╭──

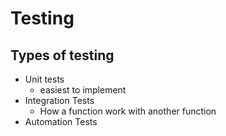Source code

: # Testing

## Types of testing

* Unit tests
  *  easiest to implement
* Integration Tests
  * How a function work with another function 
* Automation Tests

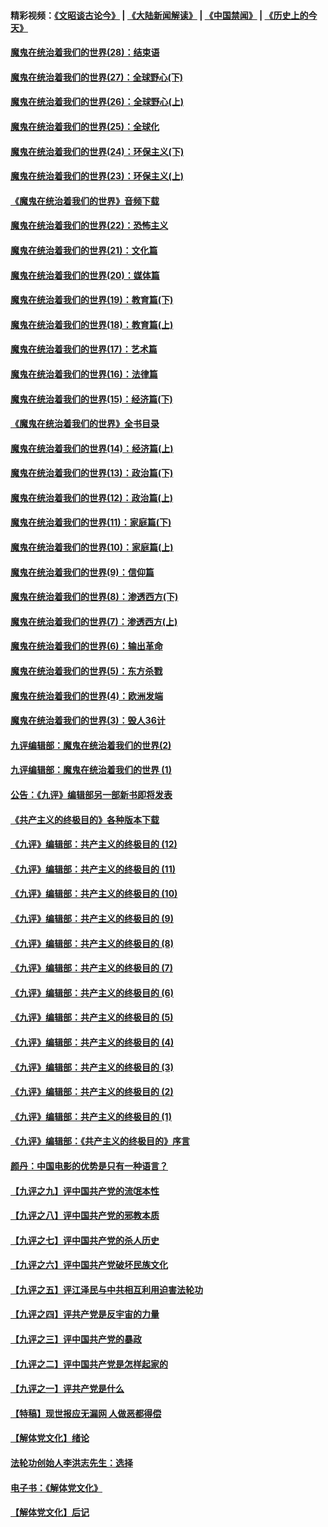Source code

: #### 精彩视频：[《文昭谈古论今》](https://github.com/gfw-breaker/wenzhao/blob/master/README.md?t=01110030) | [《大陆新闻解读》](https://github.com/gfw-breaker/ntdtv-comedy/blob/master/README.md?t=01110030) | [《中国禁闻》](https://github.com/gfw-breaker/ntdtv-news/blob/master/README.md?t=01110030) | [《历史上的今天》](https://github.com/gfw-breaker/today-in-history/blob/master/README.md?t=01110030) 

#### [魔鬼在统治着我们的世界(28)：结束语](../pages/nsc422/n10936246.md?t=01110030) 

#### [魔鬼在统治着我们的世界(27)：全球野心(下)](../pages/nsc422/n10928319.md?t=01110030) 

#### [魔鬼在统治着我们的世界(26)：全球野心(上)](../pages/nsc422/n10900318.md?t=01110030) 

#### [魔鬼在统治着我们的世界(25)：全球化](../pages/nsc422/n10788205.md?t=01110030) 

#### [魔鬼在统治着我们的世界(24)：环保主义(下)](../pages/nsc422/n10695307.md?t=01110030) 

#### [魔鬼在统治着我们的世界(23)：环保主义(上)](../pages/nsc422/n10688613.md?t=01110030) 

#### [《魔鬼在统治着我们的世界》音频下载](../pages/nsc422/n10635553.md?t=01110030) 

#### [魔鬼在统治着我们的世界(22)：恐怖主义](../pages/nsc422/n10614727.md?t=01110030) 

#### [魔鬼在统治着我们的世界(21)：文化篇](../pages/nsc422/n10597706.md?t=01110030) 

#### [魔鬼在统治着我们的世界(20)：媒体篇](../pages/nsc422/n10586579.md?t=01110030) 

#### [魔鬼在统治着我们的世界(19)：教育篇(下)](../pages/nsc422/n10564808.md?t=01110030) 

#### [魔鬼在统治着我们的世界(18)：教育篇(上)](../pages/nsc422/n10526970.md?t=01110030) 

#### [魔鬼在统治着我们的世界(17)：艺术篇](../pages/nsc422/n10499093.md?t=01110030) 

#### [魔鬼在统治着我们的世界(16)：法律篇](../pages/nsc422/n10485969.md?t=01110030) 

#### [魔鬼在统治着我们的世界(15)：经济篇(下)](../pages/nsc422/n10469975.md?t=01110030) 

#### [《魔鬼在统治着我们的世界》全书目录](../pages/nsc422/n10464261.md?t=01110030) 

#### [魔鬼在统治着我们的世界(14)：经济篇(上)](../pages/nsc422/n10457370.md?t=01110030) 

#### [魔鬼在统治着我们的世界(13)：政治篇(下)](../pages/nsc422/n10448270.md?t=01110030) 

#### [魔鬼在统治着我们的世界(12)：政治篇(上)](../pages/nsc422/n10444576.md?t=01110030) 

#### [魔鬼在统治着我们的世界(11)：家庭篇(下)](../pages/nsc422/n10440961.md?t=01110030) 

#### [魔鬼在统治着我们的世界(10)：家庭篇(上)](../pages/nsc422/n10435448.md?t=01110030) 

#### [魔鬼在统治着我们的世界(9)：信仰篇](../pages/nsc422/n10432159.md?t=01110030) 

#### [魔鬼在统治着我们的世界(8)：渗透西方(下)](../pages/nsc422/n10429603.md?t=01110030) 

#### [魔鬼在统治着我们的世界(7)：渗透西方(上)](../pages/nsc422/n10426013.md?t=01110030) 

#### [魔鬼在统治着我们的世界(6)：输出革命](../pages/nsc422/n10421536.md?t=01110030) 

#### [魔鬼在统治着我们的世界(5)：东方杀戮](../pages/nsc422/n10417707.md?t=01110030) 

#### [魔鬼在统治着我们的世界(4)：欧洲发端](../pages/nsc422/n10414890.md?t=01110030) 

#### [魔鬼在统治着我们的世界(3)：毁人36计](../pages/nsc422/n10411583.md?t=01110030) 

#### [九评编辑部：魔鬼在统治着我们的世界(2)](../pages/nsc422/n10410036.md?t=01110030) 

#### [九评编辑部：魔鬼在统治着我们的世界 (1)](../pages/nsc422/n10406825.md?t=01110030) 

#### [公告：《九评》编辑部另一部新书即将发表](../pages/nsc422/n10405104.md?t=01110030) 

#### [《共产主义的终极目的》各种版本下载](../pages/nsc422/n10022138.md?t=01110030) 

#### [《九评》编辑部：共产主义的终极目的 (12)](../pages/nsc422/n9933272.md?t=01110030) 

#### [《九评》编辑部：共产主义的终极目的 (11)](../pages/nsc422/n9924973.md?t=01110030) 

#### [《九评》编辑部：共产主义的终极目的 (10)](../pages/nsc422/n9920883.md?t=01110030) 

#### [《九评》编辑部：共产主义的终极目的 (9)](../pages/nsc422/n9916363.md?t=01110030) 

#### [《九评》编辑部：共产主义的终极目的 (8)](../pages/nsc422/n9912488.md?t=01110030) 

#### [《九评》编辑部：共产主义的终极目的 (7)](../pages/nsc422/n9901176.md?t=01110030) 

#### [《九评》编辑部：共产主义的终极目的 (6)](../pages/nsc422/n9899359.md?t=01110030) 

#### [《九评》编辑部：共产主义的终极目的 (5)](../pages/nsc422/n9893174.md?t=01110030) 

#### [《九评》编辑部：共产主义的终极目的 (4)](../pages/nsc422/n9891246.md?t=01110030) 

#### [《九评》编辑部：共产主义的终极目的 (3)](../pages/nsc422/n9879879.md?t=01110030) 

#### [《九评》编辑部：共产主义的终极目的 (2)](../pages/nsc422/n9876205.md?t=01110030) 

#### [《九评》编辑部：共产主义的终极目的 (1)](../pages/nsc422/n9865857.md?t=01110030) 

#### [《九评》编辑部：《共产主义的终极目的》序言](../pages/nsc422/n9862666.md?t=01110030) 

#### [颜丹：中国电影的优势是只有一种语言？](../pages/nsc422/n9583062.md?t=01110030) 

#### [【九评之九】评中国共产党的流氓本性](../pages/nsc422/n737542.md?t=01110030) 

#### [【九评之八】评中国共产党的邪教本质](../pages/nsc422/n735942.md?t=01110030) 

#### [【九评之七】评中国共产党的杀人历史](../pages/nsc422/n733806.md?t=01110030) 

#### [【九评之六】评中国共产党破坏民族文化](../pages/nsc422/n731667.md?t=01110030) 

#### [【九评之五】评江泽民与中共相互利用迫害法轮功](../pages/nsc422/n730058.md?t=01110030) 

#### [【九评之四】评共产党是反宇宙的力量](../pages/nsc422/n727814.md?t=01110030) 

#### [【九评之三】评中国共产党的暴政](../pages/nsc422/n725597.md?t=01110030) 

#### [【九评之二】评中国共产党是怎样起家的](../pages/nsc422/n723946.md?t=01110030) 

#### [【九评之一】评共产党是什么](../pages/nsc422/n722529.md?t=01110030) 

#### [【特稿】现世报应无漏网 人做恶都得偿](../pages/nsc422/n4215167.md?t=01110030) 

#### [【解体党文化】绪论](../pages/nsc422/n1449356.md?t=01110030) 

#### [法轮功创始人李洪志先生：选择](../pages/nsc422/n3580738.md?t=01110030) 

#### [电子书：《解体党文化》](../pages/nsc422/n1573484.md?t=01110030) 

#### [【解体党文化】后记](../pages/nsc422/n1531999.md?t=01110030) 

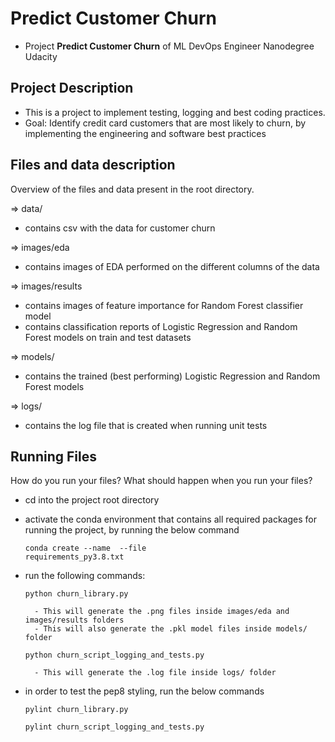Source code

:# Predict Customer Churn

- Project **Predict Customer Churn** of ML DevOps Engineer Nanodegree Udacity

## Project Description
- This is a project to implement testing, logging and best coding practices. 
- Goal: Identify credit card customers that are most likely to churn, by implementing the engineering and software best practices

## Files and data description
Overview of the files and data present in the root directory. 

=> data/
- contains csv with the data for customer churn

=> images/eda
- contains images of EDA performed on the different columns of the data

=> images/results
- contains images of feature importance for Random Forest classifier model
- contains classification reports of Logistic Regression and Random Forest models on train and test datasets

=> models/
- contains the trained (best performing) Logistic Regression and Random Forest models

=> logs/
- contains the log file that is created when running unit tests 

## Running Files
How do you run your files? What should happen when you run your files?

- cd into the project root directory

- activate the conda environment that contains all required packages for running the project, by running the below command 
    
    <code>conda create --name <env> --file requirements_py3.8.txt</code>

- run the following commands:

    <code>python churn_library.py</code>

        - This will generate the .png files inside images/eda and images/results folders
        - This will also generate the .pkl model files inside models/ folder

    <code>python churn_script_logging_and_tests.py</code>

        - This will generate the .log file inside logs/ folder

- in order to test the pep8 styling, run the below commands

    <code>pylint churn_library.py</code>

    <code>pylint churn_script_logging_and_tests.py</code>




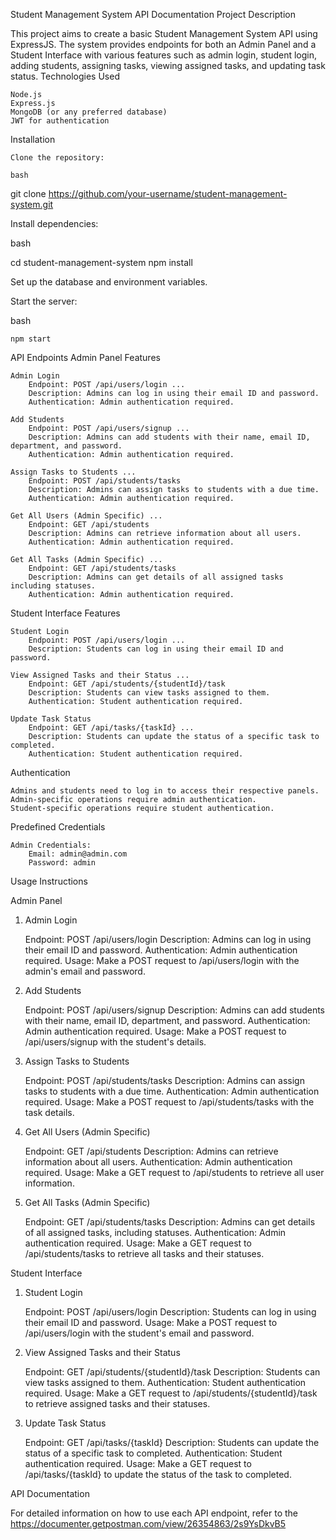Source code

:Student Management System API Documentation
Project Description

This project aims to create a basic Student Management System API using ExpressJS. The system provides endpoints for both an Admin Panel and a Student Interface with various features such as admin login, student login, adding students, assigning tasks, viewing assigned tasks, and updating task status.
Technologies Used

    Node.js
    Express.js
    MongoDB (or any preferred database)
    JWT for authentication

Installation

    Clone the repository:

    bash

git clone https://github.com/your-username/student-management-system.git

Install dependencies:

bash

cd student-management-system
npm install

Set up the database and environment variables.

Start the server:

bash

    npm start

API Endpoints
Admin Panel Features

    Admin Login
        Endpoint: POST /api/users/login ...
        Description: Admins can log in using their email ID and password.
        Authentication: Admin authentication required.

    Add Students
        Endpoint: POST /api/users/signup ...
        Description: Admins can add students with their name, email ID, department, and password.
        Authentication: Admin authentication required.

    Assign Tasks to Students ...
        Endpoint: POST /api/students/tasks
        Description: Admins can assign tasks to students with a due time.
        Authentication: Admin authentication required.

    Get All Users (Admin Specific) ...
        Endpoint: GET /api/students
        Description: Admins can retrieve information about all users.
        Authentication: Admin authentication required.

    Get All Tasks (Admin Specific) ...
        Endpoint: GET /api/students/tasks
        Description: Admins can get details of all assigned tasks including statuses.
        Authentication: Admin authentication required.

Student Interface Features

    Student Login
        Endpoint: POST /api/users/login ...
        Description: Students can log in using their email ID and password.

    View Assigned Tasks and their Status ...
        Endpoint: GET /api/students/{studentId}/task
        Description: Students can view tasks assigned to them.
        Authentication: Student authentication required.

    Update Task Status
        Endpoint: GET /api/tasks/{taskId} ...
        Description: Students can update the status of a specific task to completed.
        Authentication: Student authentication required.

Authentication

    Admins and students need to log in to access their respective panels.
    Admin-specific operations require admin authentication.
    Student-specific operations require student authentication.

Predefined Credentials

    Admin Credentials:
        Email: admin@admin.com
        Password: admin

Usage Instructions

Admin Panel

1. Admin Login

   Endpoint: POST /api/users/login
   Description: Admins can log in using their email ID and password.
   Authentication: Admin authentication required.
   Usage:
   Make a POST request to /api/users/login with the admin's email and password.

2. Add Students

   Endpoint: POST /api/users/signup
   Description: Admins can add students with their name, email ID, department, and password.
   Authentication: Admin authentication required.
   Usage:
   Make a POST request to /api/users/signup with the student's details.

3. Assign Tasks to Students

   Endpoint: POST /api/students/tasks
   Description: Admins can assign tasks to students with a due time.
   Authentication: Admin authentication required.
   Usage:
   Make a POST request to /api/students/tasks with the task details.

4. Get All Users (Admin Specific)

   Endpoint: GET /api/students
   Description: Admins can retrieve information about all users.
   Authentication: Admin authentication required.
   Usage:
   Make a GET request to /api/students to retrieve all user information.

5. Get All Tasks (Admin Specific)

   Endpoint: GET /api/students/tasks
   Description: Admins can get details of all assigned tasks, including statuses.
   Authentication: Admin authentication required.
   Usage:
   Make a GET request to /api/students/tasks to retrieve all tasks and their statuses.

Student Interface

1. Student Login

   Endpoint: POST /api/users/login
   Description: Students can log in using their email ID and password.
   Usage:
   Make a POST request to /api/users/login with the student's email and password.

2. View Assigned Tasks and their Status

   Endpoint: GET /api/students/{studentId}/task
   Description: Students can view tasks assigned to them.
   Authentication: Student authentication required.
   Usage:
   Make a GET request to /api/students/{studentId}/task to retrieve assigned tasks and their statuses.

3. Update Task Status

   Endpoint: GET /api/tasks/{taskId}
   Description: Students can update the status of a specific task to completed.
   Authentication: Student authentication required.
   Usage:
   Make a GET request to /api/tasks/{taskId} to update the status of the task to completed.

API Documentation

For detailed information on how to use each API endpoint, refer to the https://documenter.getpostman.com/view/26354863/2s9YsDkvB5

╰──

## What to work on
The lines running from the beginning of the listing above through the line that holds "#### [魔鬼在统治着我们的世界(16" are to be duplicated exactly, both ends kept, pictures omitted.

## Solution
Source code

: # Testing

## Types of testing

* Unit tests
  *  easiest to implement
* Integration Tests
  * How a function work with another function 
* Automation Tests

Source code

: #### 精彩视频：[《文昭谈古论今》](https://github.com/gfw-breaker/wenzhao/blob/master/README.md?t=01110030) | [《大陆新闻解读》](https://github.com/gfw-breaker/ntdtv-comedy/blob/master/README.md?t=01110030) | [《中国禁闻》](https://github.com/gfw-breaker/ntdtv-news/blob/master/README.md?t=01110030) | [《历史上的今天》](https://github.com/gfw-breaker/today-in-history/blob/master/README.md?t=01110030) 

#### [魔鬼在统治着我们的世界(28)：结束语](../pages/nsc422/n10936246.md?t=01110030) 

#### [魔鬼在统治着我们的世界(27)：全球野心(下)](../pages/nsc422/n10928319.md?t=01110030) 

#### [魔鬼在统治着我们的世界(26)：全球野心(上)](../pages/nsc422/n10900318.md?t=01110030) 

#### [魔鬼在统治着我们的世界(25)：全球化](../pages/nsc422/n10788205.md?t=01110030) 

#### [魔鬼在统治着我们的世界(24)：环保主义(下)](../pages/nsc422/n10695307.md?t=01110030) 

#### [魔鬼在统治着我们的世界(23)：环保主义(上)](../pages/nsc422/n10688613.md?t=01110030) 

#### [《魔鬼在统治着我们的世界》音频下载](../pages/nsc422/n10635553.md?t=01110030) 

#### [魔鬼在统治着我们的世界(22)：恐怖主义](../pages/nsc422/n10614727.md?t=01110030) 

#### [魔鬼在统治着我们的世界(21)：文化篇](../pages/nsc422/n10597706.md?t=01110030) 

#### [魔鬼在统治着我们的世界(20)：媒体篇](../pages/nsc422/n10586579.md?t=01110030) 

#### [魔鬼在统治着我们的世界(19)：教育篇(下)](../pages/nsc422/n10564808.md?t=01110030) 

#### [魔鬼在统治着我们的世界(18)：教育篇(上)](../pages/nsc422/n10526970.md?t=01110030) 

#### [魔鬼在统治着我们的世界(17)：艺术篇](../pages/nsc422/n10499093.md?t=01110030) 

#### [魔鬼在统治着我们的世界(16)：法律篇](../pages/nsc422/n10485969.md?t=01110030) 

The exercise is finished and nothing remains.